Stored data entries
◆ ◆ ◆ ◆ ◆ ◆ ◆
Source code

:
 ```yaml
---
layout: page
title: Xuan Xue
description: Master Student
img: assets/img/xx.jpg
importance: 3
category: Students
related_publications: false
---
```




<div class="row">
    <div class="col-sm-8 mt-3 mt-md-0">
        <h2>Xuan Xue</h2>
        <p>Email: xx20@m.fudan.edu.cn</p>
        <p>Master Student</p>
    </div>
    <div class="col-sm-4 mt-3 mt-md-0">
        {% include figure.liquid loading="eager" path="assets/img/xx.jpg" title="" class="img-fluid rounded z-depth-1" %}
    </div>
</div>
◆ ◆ ◆ ◆ ◆ ◆ ◆
▸ **The problem**:
The records must each be output verbatim, with nothing left out.

▸ **Answer space**:
Source code

:
 ```yaml
---
layout: page
title: Xuan Xue
description: Master Student
img: assets/img/xx.jpg
importance: 3
category: Students
related_publications: false
---
```




<div class="row">
    <div class="col-sm-8 mt-3 mt-md-0">
        <h2>Xuan Xue</h2>
        <p>Email: xx20@m.fudan.edu.cn</p>
        <p>Master Student</p>
    </div>
    <div class="col-sm-4 mt-3 mt-md-0">
        {% include figure.liquid loading="eager" path="assets/img/xx.jpg" title="" class="img-fluid rounded z-depth-1" %}
    </div>
</div>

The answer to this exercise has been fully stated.